§ REQUIRED ACTION: Your answer should be a single number, the count of lines in the material with the string "filter".

§ INFORMATION:
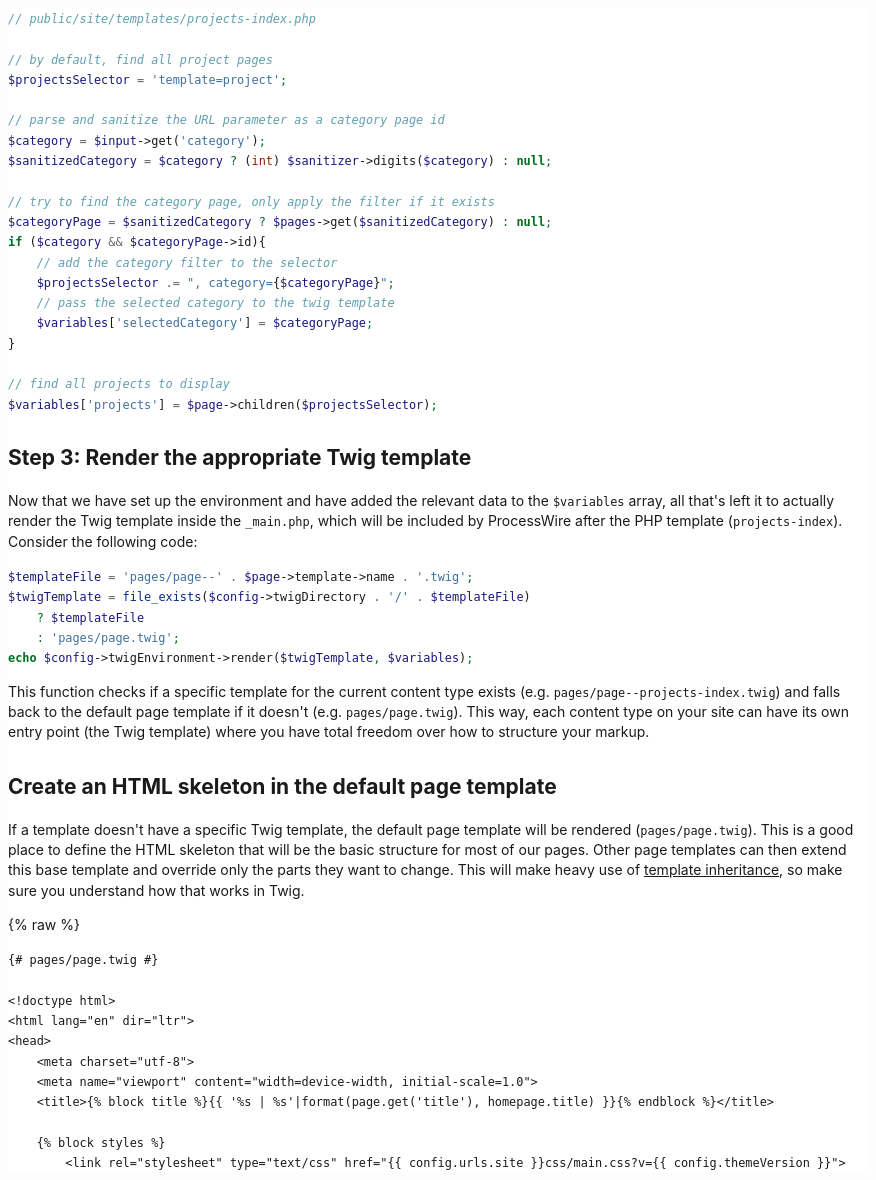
 ```php
// public/site/templates/projects-index.php

// by default, find all project pages
$projectsSelector = 'template=project';

// parse and sanitize the URL parameter as a category page id
$category = $input->get('category');
$sanitizedCategory = $category ? (int) $sanitizer->digits($category) : null;

// try to find the category page, only apply the filter if it exists
$categoryPage = $sanitizedCategory ? $pages->get($sanitizedCategory) : null;
if ($category && $categoryPage->id){
    // add the category filter to the selector
    $projectsSelector .= ", category={$categoryPage}";
    // pass the selected category to the twig template
    $variables['selectedCategory'] = $categoryPage;
}

// find all projects to display
$variables['projects'] = $page->children($projectsSelector);
```

## Step 3: Render the appropriate Twig template

Now that we have set up the environment and have added the relevant data to the `$variables` array, all that's left it to actually render the Twig template inside the `_main.php`, which will be included by ProcessWire after the PHP template (`projects-index`). Consider the following code:

```php
$templateFile = 'pages/page--' . $page->template->name . '.twig';
$twigTemplate = file_exists($config->twigDirectory . '/' . $templateFile)
    ? $templateFile
    : 'pages/page.twig';
echo $config->twigEnvironment->render($twigTemplate, $variables);
```

This function checks if a specific template for the current content type exists (e.g. `pages/page--projects-index.twig`) and falls back to the default page template if it doesn't (e.g. `pages/page.twig`). This way, each content type on your site can have its own entry point (the Twig template) where you have total freedom over how to structure your markup.

## Create an HTML skeleton in the default page template

If a template doesn't have a specific Twig template, the default page template will be rendered (`pages/page.twig`). This is a good place to define the HTML skeleton that will be the basic structure for most of our pages. Other page templates can then extend this base template and override only the parts they want to change. This will make heavy use of [template inheritance](https://twig.symfony.com/doc/2.x/tags/extends.html), so make sure you understand how that works in Twig.

{% raw %}
```twig
{# pages/page.twig #}

<!doctype html>
<html lang="en" dir="ltr">
<head>
    <meta charset="utf-8">
    <meta name="viewport" content="width=device-width, initial-scale=1.0">
    <title>{% block title %}{{ '%s | %s'|format(page.get('title'), homepage.title) }}{% endblock %}</title>

    {% block styles %}
        <link rel="stylesheet" type="text/css" href="{{ config.urls.site }}css/main.css?v={{ config.themeVersion }}">
```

§ ANSWER FOR THE TASK: 2